E essa é apenas mais uma cena banal e igual a tantas outras relatadas por personagens de classe média nesse momento em que o lar doce lar virou um refúgio que mistura escritório e acampamento. Está acontecendo na minha Vila Pompeia, em São Paulo, ou em Botafogo, no Rio, para citar as duas cidades mais afetadas até agora.

Até Irene sabe, mesmo estranhando o fato de não poder brincar com as coleguinhas da escola, que nosso sacrifício é nada diante de quem, a essa altura, é obrigado a pegar um Penha/Lapa, entre atchins e valha-me Deus, no suspense de que possa estar infectado ao chegar ao destino. Diaristas, motoristas, camelôs, vigilantes e toda uma legião de clandestinos e avulsos.

Até Irene sabe que o moço do Uber, que tantas vezes a leva nos parques da cidade, também não poderá dividir com os filhos a tela do GPS e da Peppa Pig ou da Patrulha Canina. O moço precisa ficar na rua pelo menos umas 12 horas diárias. Assim garante uma boa grana para os donos do aplicativo (uns playboys aplicados que nunca precisaram sair de casa mesmo) e o mínimo para que a sua família sobreviva lá na vila Tolstói, na zona leste paulistana.

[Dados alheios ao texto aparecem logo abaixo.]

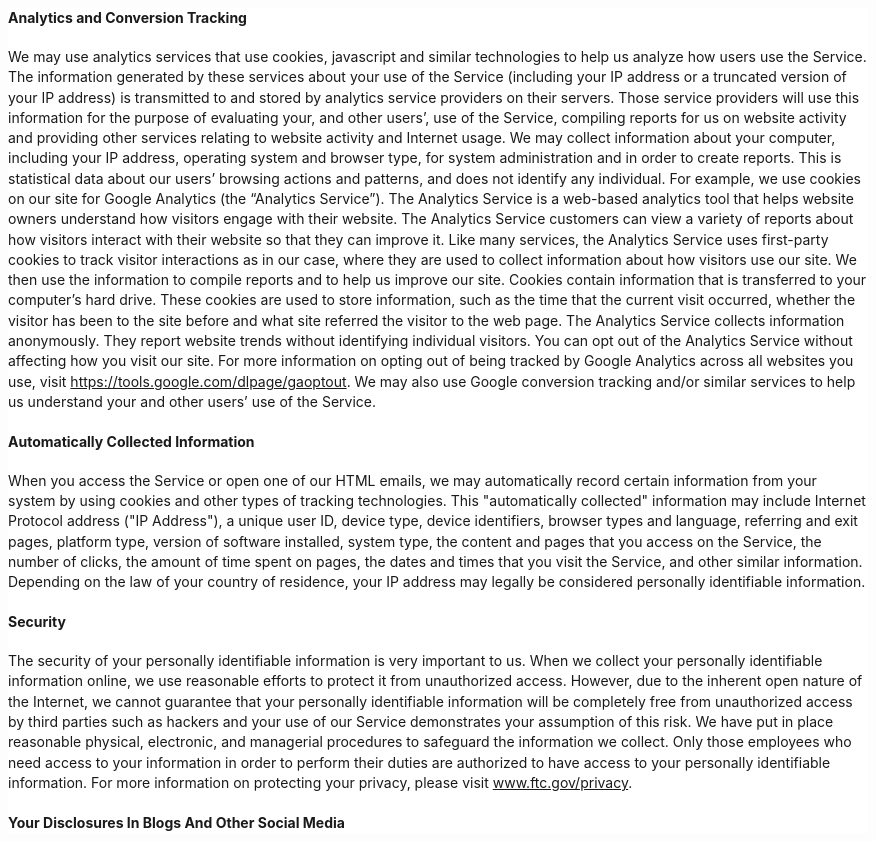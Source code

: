#### Analytics and Conversion Tracking

We may use analytics services that use cookies, javascript and similar technologies to help us analyze how users use the Service. The information generated by these services about your use of the Service (including your IP address or a truncated version of your IP address) is transmitted to and stored by analytics service providers on their servers. Those service providers will use this information for the purpose of evaluating your, and other users’, use of the Service, compiling reports for us on website activity and providing other services relating to website activity and Internet usage. We may collect information about your computer, including your IP address, operating system and browser type, for system administration and in order to create reports. This is statistical data about our users’ browsing actions and patterns, and does not identify any individual. For example, we use cookies on our site for Google Analytics (the “Analytics Service”). The Analytics Service is a web-based analytics tool that helps website owners understand how visitors engage with their website. The Analytics Service customers can view a variety of reports about how visitors interact with their website so that they can improve it. Like many services, the Analytics Service uses first-party cookies to track visitor interactions as in our case, where they are used to collect information about how visitors use our site. We then use the information to compile reports and to help us improve our site. Cookies contain information that is transferred to your computer’s hard drive. These cookies are used to store information, such as the time that the current visit occurred, whether the visitor has been to the site before and what site referred the visitor to the web page. The Analytics Service collects information anonymously. They report website trends without identifying individual visitors. You can opt out of the Analytics Service without affecting how you visit our site. For more information on opting out of being tracked by Google Analytics across all websites you use, visit https://tools.google.com/dlpage/gaoptout. We may also use Google conversion tracking and/or similar services to help us understand your and other users’ use of the Service.

#### Automatically Collected Information

When you access the Service or open one of our HTML emails, we may automatically record certain information from your system by using cookies and other types of tracking technologies. This "automatically collected" information may include Internet Protocol address ("IP Address"), a unique user ID, device type, device identifiers, browser types and language, referring and exit pages, platform type, version of software installed, system type, the content and pages that you access on the Service, the number of clicks, the amount of time spent on pages, the dates and times that you visit the Service, and other similar information. Depending on the law of your country of residence, your IP address may legally be considered personally identifiable information.

#### Security

The security of your personally identifiable information is very important to us. When we collect your personally identifiable information online, we use reasonable efforts to protect it from unauthorized access. However, due to the inherent open nature of the Internet, we cannot guarantee that your personally identifiable information will be completely free from unauthorized access by third parties such as hackers and your use of our Service demonstrates your assumption of this risk. We have put in place reasonable physical, electronic, and managerial procedures to safeguard the information we collect. Only those employees who need access to your information in order to perform their duties are authorized to have access to your personally identifiable information. For more information on protecting your privacy, please visit www.ftc.gov/privacy.

#### Your Disclosures In Blogs And Other Social Media
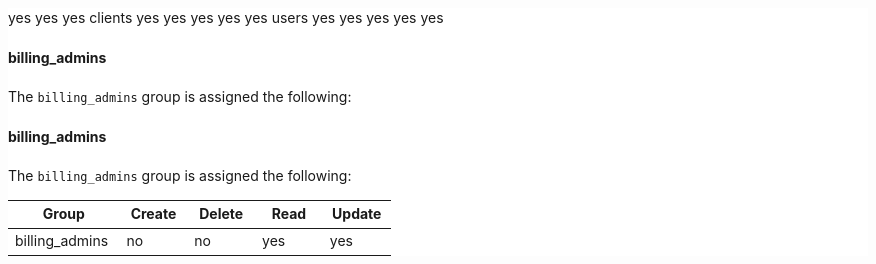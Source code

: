 <td>yes</td>
<td>yes</td>
<td>yes</td>
</tr>
<tr>
<td>clients</td>
<td>yes</td>
<td>yes</td>
<td>yes</td>
<td>yes</td>
<td>yes</td>
</tr>
<tr>
<td>users</td>
<td>yes</td>
<td>yes</td>
<td>yes</td>
<td>yes</td>
<td>yes</td>
</tr>
</tbody>
</table>

#### billing_admins

The `billing_admins` group is assigned the following:

#### billing_admins

The `billing_admins` group is assigned the following:

<table>
<colgroup>
<col style="width: 28%" />
<col style="width: 17%" />
<col style="width: 17%" />
<col style="width: 17%" />
<col style="width: 17%" />
</colgroup>
<thead>
<tr class="header">
<th>Group</th>
<th>Create</th>
<th>Delete</th>
<th>Read</th>
<th>Update</th>
</tr>
</thead>
<tbody>
<tr>
<td>billing_admins</td>
<td>no</td>
<td>no</td>
<td>yes</td>
<td>yes</td>
</tr>
</tbody>
</table>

Até Irene sabe que, no dia em que a terra parou – como canta o Raul –, o precariado, sobretudo os trabalhadores que levaram uma facada nas costas da Reforma Trabalhista, não tiveram outra opção. A não ser o suspense de estar contaminado pela poeira da desigualdade que segue a encobrir o país como em uma cena de faroeste caboclo.

* Este texto representa as opiniões e ideias do autor.